Gay Latina Sheriff Wins TX Governor's Primary
Lupe Valdez makes history in Texas. NYDN: "A Hispanic former sheriff from Dallas won a Democratic primary runoff for governor Tuesday night to become the first openly gay and Latina gubernatorial nominee in Texas history. Lupe Valdez advanced despite losing the support of some Hispanic activists over her record on immigration and will be a heavy underdog against Republican Gov. Greg Abbott in a state that hasn't elected a Democrat for governor in nearly 30 years."
Teacher Beats House Majority Leader in KY Primary
A Teacher beat the house majority leader in KY's GOP primary. Time: "A high school math teacher ousted the majority leader of the Kentucky House of Representatives on Tuesday, with a narrow win in the GOP primary race. Travis Brenda credited a groundswell of teacher support for the win and said it sends a message that teachers and public workers won’t be silent. His race follows a wave of education protests at the Kentucky Capitol and elsewhere around the country, with teachers and others calling for increased pay and other benefits. Votes turned on Rep. Jonathan Shell — who two years ago was credited with helping orchestrate the first GOP takeover of the state House in nearly 100 years — over his role in writing a new state law changed the state’s pension system.'He lied to us,' school bus driver Carol Plummer said. 'I hope it sends a message.'"

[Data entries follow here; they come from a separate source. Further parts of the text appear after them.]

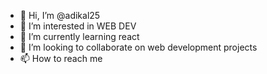 - 👋 Hi, I’m @adikal25
- 👀 I’m interested in WEB DEV
- 🌱 I’m currently learning react
- 💞️ I’m looking to collaborate on web development projects
- 📫 How to reach me 

<!---
adikal25/adikal25 is a ✨ special ✨ repository because its `README.md` (this file) appears on your GitHub profile.
You can click the Preview link to take a look at your changes.
--->
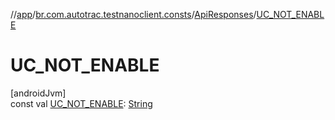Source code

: //[app](../../../index.md)/[br.com.autotrac.testnanoclient.consts](../index.md)/[ApiResponses](index.md)/[UC_NOT_ENABLE](-u-c_-n-o-t_-e-n-a-b-l-e.md)

# UC_NOT_ENABLE

[androidJvm]\
const val [UC_NOT_ENABLE](-u-c_-n-o-t_-e-n-a-b-l-e.md): [String](https://kotlinlang.org/api/latest/jvm/stdlib/kotlin/-string/index.html)
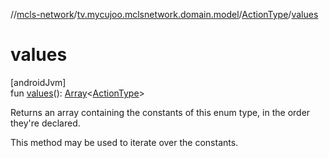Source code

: //[mcls-network](../../../index.md)/[tv.mycujoo.mclsnetwork.domain.model](../index.md)/[ActionType](index.md)/[values](values.md)

# values

[androidJvm]\
fun [values](values.md)(): [Array](https://kotlinlang.org/api/latest/jvm/stdlib/kotlin/-array/index.html)&lt;[ActionType](index.md)&gt;

Returns an array containing the constants of this enum type, in the order they're declared.

This method may be used to iterate over the constants.
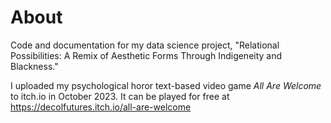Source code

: # About
Code and documentation for my data science project, "Relational Possibilities: A Remix of Aesthetic Forms Through Indigeneity and Blackness." 

I uploaded my psychological horor text-based video game _All Are Welcome_ to itch.io in October 2023. It can be played for free at https://decolfutures.itch.io/all-are-welcome


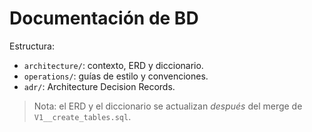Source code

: # Documentación de BD
Estructura:
- `architecture/`: contexto, ERD y diccionario.
- `operations/`: guías de estilo y convenciones.
- `adr/`: Architecture Decision Records.

> Nota: el ERD y el diccionario se actualizan *después* del merge de `V1__create_tables.sql`.
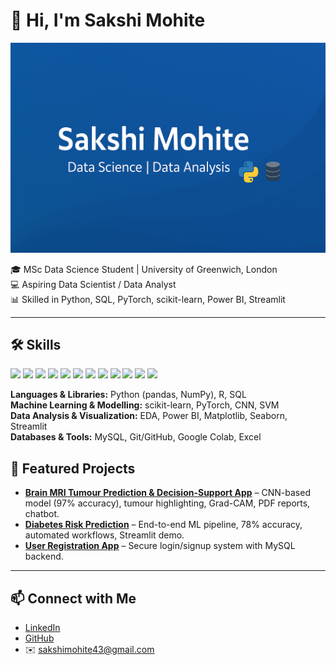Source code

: # 👋 Hi, I'm Sakshi Mohite  

![Banner](https://github.com/sakshi-mohite01/sakshi-mohite01/blob/main/Banner.png.png?raw=true)

🎓 MSc Data Science Student | University of Greenwich, London  
💻 Aspiring Data Scientist / Data Analyst  
📊 Skilled in Python, SQL, PyTorch, scikit-learn, Power BI, Streamlit  

---

## 🛠️ Skills  

<p>
  <!-- Languages -->
  <img src="https://img.shields.io/badge/Python-3776AB?style=for-the-badge&logo=python&logoColor=white"/>
  <img src="https://img.shields.io/badge/R-276DC3?style=for-the-badge&logo=r&logoColor=white"/>
  <img src="https://img.shields.io/badge/SQL-025E8C?style=for-the-badge&logo=sqlite&logoColor=white"/>
  
  <!-- ML / AI -->
  <img src="https://img.shields.io/badge/scikit--learn-F7931E?style=for-the-badge&logo=scikit-learn&logoColor=white"/>
  <img src="https://img.shields.io/badge/PyTorch-EE4C2C?style=for-the-badge&logo=pytorch&logoColor=white"/>
  
  <!-- Visualization -->
  <img src="https://img.shields.io/badge/Power%20BI-F2C811?style=for-the-badge&logo=powerbi&logoColor=black"/>
  <img src="https://img.shields.io/badge/Streamlit-FF4B4B?style=for-the-badge&logo=streamlit&logoColor=white"/>
  <img src="https://img.shields.io/badge/Matplotlib-005571?style=for-the-badge&logo=plotly&logoColor=white"/>
  <img src="https://img.shields.io/badge/Seaborn-3793EF?style=for-the-badge&logo=python&logoColor=white"/>
  
  <!-- Tools -->
  <img src="https://img.shields.io/badge/MySQL-4479A1?style=for-the-badge&logo=mysql&logoColor=white"/>
  <img src="https://img.shields.io/badge/GitHub-181717?style=for-the-badge&logo=github&logoColor=white"/>
  <img src="https://img.shields.io/badge/Excel-217346?style=for-the-badge&logo=microsoftexcel&logoColor=white"/>
</p>

**Languages & Libraries:** Python (pandas, NumPy), R, SQL  
**Machine Learning & Modelling:** scikit-learn, PyTorch, CNN, SVM  
**Data Analysis & Visualization:** EDA, Power BI, Matplotlib, Seaborn, Streamlit  
**Databases & Tools:** MySQL, Git/GitHub, Google Colab, Excel


## 🚀 Featured Projects  
- **[Brain MRI Tumour Prediction & Decision-Support App](link-to-repo)** – CNN-based model (97% accuracy), tumour highlighting, Grad-CAM, PDF reports, chatbot.  
- **[Diabetes Risk Prediction](link-to-repo)** – End-to-end ML pipeline, 78% accuracy, automated workflows, Streamlit demo.  
- **[User Registration App](link-to-repo)** – Secure login/signup system with MySQL backend.  

---

## 📫 Connect with Me  
- [LinkedIn](https://linkedin.com/in/sakshi-mohite03)  
- [GitHub](https://github.com/sakshi-mohite01)  
- ✉️ sakshimohite43@gmail.com  
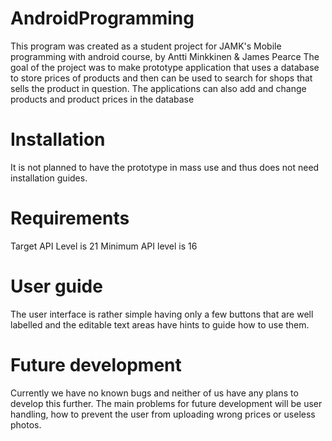 AndroidProgramming
==================

This program was created as a student project for JAMK's Mobile programming with android course, by Antti Minkkinen & James Pearce
The goal of the project was to make prototype application that uses a database to store prices of products and then
can be used to search for shops that sells the product in question. The applications can also add and change products and product prices in the database

Installation
============

It is not planned to have the prototype in mass use and thus does not need installation guides.

Requirements
============

Target API Level is 21
Minimum API level is 16

User guide
==========

The user interface is rather simple having only a few buttons that are well labelled and the editable text areas have hints to guide how to use them.

Future development
==================

Currently we have no known bugs and neither of us have any plans to develop this further.
The main problems for future development will be user handling, how to prevent the user from uploading wrong prices or useless photos.
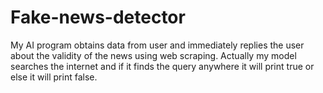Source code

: # Fake-news-detector
My AI program obtains data from user and immediately replies the user about the validity of the news using web scraping. Actually my model searches the internet and if it finds the query anywhere it will print true or else it will print false.
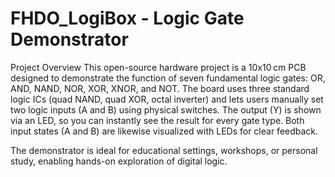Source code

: # FHDO_LogiBox - Logic Gate Demonstrator
Project Overview
This open-source hardware project is a 10x10 cm PCB designed to demonstrate the function of seven fundamental logic gates: OR, AND, NAND, NOR, XOR, XNOR, and NOT. The board uses three standard logic ICs (quad NAND, quad XOR, octal inverter) and lets users manually set two logic inputs (A and B) using physical switches. The output (Y) is shown via an LED, so you can instantly see the result for every gate type. Both input states (A and B) are likewise visualized with LEDs for clear feedback.

The demonstrator is ideal for educational settings, workshops, or personal study, enabling hands-on exploration of digital logic.
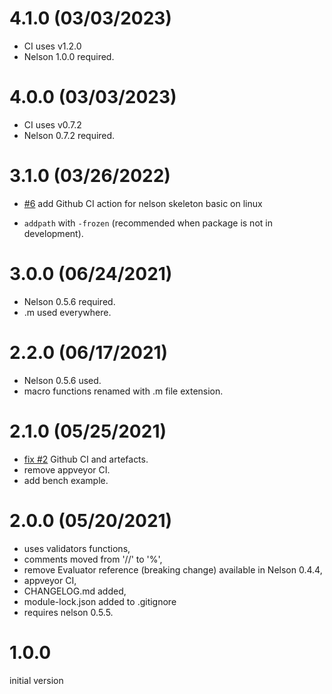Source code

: # 4.1.0 (03/03/2023)

- CI uses v1.2.0
- Nelson 1.0.0 required.

# 4.0.0 (03/03/2023)

- CI uses v0.7.2
- Nelson 0.7.2 required.

# 3.1.0 (03/26/2022)

- [#6](https://github.com/nelson-lang/module_skeleton_basic/issues/6) add Github CI action for nelson skeleton basic on linux

- `addpath` with `-frozen` (recommended when package is not in development).

# 3.0.0 (06/24/2021)

- Nelson 0.5.6 required.
- .m used everywhere.

# 2.2.0 (06/17/2021)

- Nelson 0.5.6 used.
- macro functions renamed with .m file extension.

# 2.1.0 (05/25/2021)

- [fix #2](https://github.com/nelson-lang/module_skeleton/issues/2) Github CI and artefacts.
- remove appveyor CI.
- add bench example.

# 2.0.0 (05/20/2021)

- uses validators functions,
- comments moved from '//' to '%',
- remove Evaluator reference (breaking change) available in Nelson 0.4.4,
- appveyor CI,
- CHANGELOG.md added,
- module-lock.json added to .gitignore
- requires nelson 0.5.5.

# 1.0.0

initial version
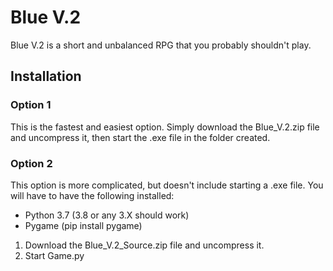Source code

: # Blue V.2

Blue V.2 is a short and unbalanced RPG that you probably shouldn't play.

## Installation

### Option 1

This is the fastest and easiest option. Simply download the Blue_V.2.zip file and uncompress it, then start the .exe file in the folder created.

### Option 2

This option is more complicated, but doesn't include starting a .exe file.
You will have to have the following installed:

- Python 3.7 (3.8 or any 3.X should work)
- Pygame (pip install pygame)

1. Download the Blue_V.2_Source.zip file and uncompress it.
2. Start Game.py
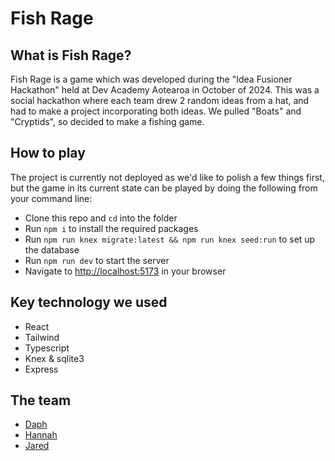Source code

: # Fish Rage

## What is Fish Rage?

Fish Rage is a game which was developed during the "Idea Fusioner Hackathon" held at Dev Academy Aotearoa in October of 2024. This was a social hackathon where each team drew 2 random ideas from a hat, and had to make a project incorporating both ideas. We pulled "Boats" and "Cryptids", so decided to make a fishing game.

## How to play

The project is currently not deployed as we'd like to polish a few things first, but the game in its current state can be played by doing the following from your command line:

* Clone this repo and `cd` into the folder
* Run `npm i` to install the required packages
* Run `npm run knex migrate:latest && npm run knex seed:run` to set up the database
* Run `npm run dev` to start the server
* Navigate to [http://localhost:5173](http://localhost:5173) in your browser

## Key technology we used

* React
* Tailwind
* Typescript
* Knex & sqlite3
* Express

## The team

* [Daph](https://github.com/daphne-simons)
* [Hannah](https://github.com/HannahBurgoyne)
* [Jared](https://github.com/jared-pinfold)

Progressives Win But Turnout Lags
Primary takeaways: progressive gain, but turnout shaky. NPR: "It was a big night Tuesday for Democratic women again, from Georgia to Kentucky to Texas. It was also a big night for change on the Democratic side... In Georgia, a state that has quickly become very demographically diverse, Democrats decided to lean in and pick a candidate who unabashedly believes the Democratic Party has made a mistake in Georgia of continuously trying to win over Republicans, when she believes they need to turn out more minority voters. Democrats haven't won the governorship in Georgia in 20 years. Back then, the state was two-thirds white. Today, it's just over half, and the Democratic primary electorate is overwhelmingly nonwhite... But whether one can win statewide in Georgia is about to be tested. Not only have Democrats not won the state in 20 years, but more Republicans turned out Tuesday night for their primary than Democrats did."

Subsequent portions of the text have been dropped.